[Start of section]

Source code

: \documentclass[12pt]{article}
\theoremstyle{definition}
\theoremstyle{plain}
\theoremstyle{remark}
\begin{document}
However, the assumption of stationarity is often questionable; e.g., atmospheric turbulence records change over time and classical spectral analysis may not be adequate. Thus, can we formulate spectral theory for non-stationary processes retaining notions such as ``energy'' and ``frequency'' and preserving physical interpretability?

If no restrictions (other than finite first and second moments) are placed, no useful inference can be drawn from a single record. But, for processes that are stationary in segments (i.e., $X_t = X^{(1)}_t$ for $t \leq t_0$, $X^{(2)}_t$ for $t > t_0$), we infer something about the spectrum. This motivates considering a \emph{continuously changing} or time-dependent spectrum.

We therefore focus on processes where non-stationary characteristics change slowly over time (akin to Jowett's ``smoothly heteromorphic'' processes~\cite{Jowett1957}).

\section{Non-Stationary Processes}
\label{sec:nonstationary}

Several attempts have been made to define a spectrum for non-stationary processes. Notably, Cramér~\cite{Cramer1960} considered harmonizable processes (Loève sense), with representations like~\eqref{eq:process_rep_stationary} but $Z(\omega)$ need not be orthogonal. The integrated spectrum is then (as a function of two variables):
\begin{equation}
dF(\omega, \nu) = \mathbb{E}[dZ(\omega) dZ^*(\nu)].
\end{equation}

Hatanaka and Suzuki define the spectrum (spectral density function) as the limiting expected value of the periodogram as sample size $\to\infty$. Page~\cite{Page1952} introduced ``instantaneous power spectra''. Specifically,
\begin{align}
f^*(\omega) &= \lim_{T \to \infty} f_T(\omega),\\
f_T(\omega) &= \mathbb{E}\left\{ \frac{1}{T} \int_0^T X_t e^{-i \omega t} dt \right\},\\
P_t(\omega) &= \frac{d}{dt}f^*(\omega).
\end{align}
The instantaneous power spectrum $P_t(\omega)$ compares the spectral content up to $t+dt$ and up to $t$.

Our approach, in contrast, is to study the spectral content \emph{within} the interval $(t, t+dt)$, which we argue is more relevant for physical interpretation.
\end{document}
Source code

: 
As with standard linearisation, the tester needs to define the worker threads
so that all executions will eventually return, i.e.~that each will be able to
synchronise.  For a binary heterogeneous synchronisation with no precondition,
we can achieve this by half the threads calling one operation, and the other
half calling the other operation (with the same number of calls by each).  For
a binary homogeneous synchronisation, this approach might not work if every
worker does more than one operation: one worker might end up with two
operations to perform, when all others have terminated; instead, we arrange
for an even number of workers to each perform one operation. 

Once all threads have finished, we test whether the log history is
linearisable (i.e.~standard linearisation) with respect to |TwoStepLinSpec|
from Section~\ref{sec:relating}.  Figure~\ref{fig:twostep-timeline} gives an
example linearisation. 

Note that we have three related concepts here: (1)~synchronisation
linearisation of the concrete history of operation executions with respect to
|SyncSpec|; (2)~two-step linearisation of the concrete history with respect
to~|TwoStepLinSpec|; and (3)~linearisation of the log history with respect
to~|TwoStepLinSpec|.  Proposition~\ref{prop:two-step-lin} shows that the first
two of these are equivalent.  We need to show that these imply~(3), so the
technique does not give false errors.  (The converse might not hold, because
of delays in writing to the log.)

[End of section]

ABOUT THIS TASK: Please copy each line of the material that contains the word "synchronisation".

ANSWER FOR THE TASK:
synchronise.  For a binary heterogeneous synchronisation with no precondition,
a binary homogeneous synchronisation, this approach might not work if every
Note that we have three related concepts here: (1)~synchronisation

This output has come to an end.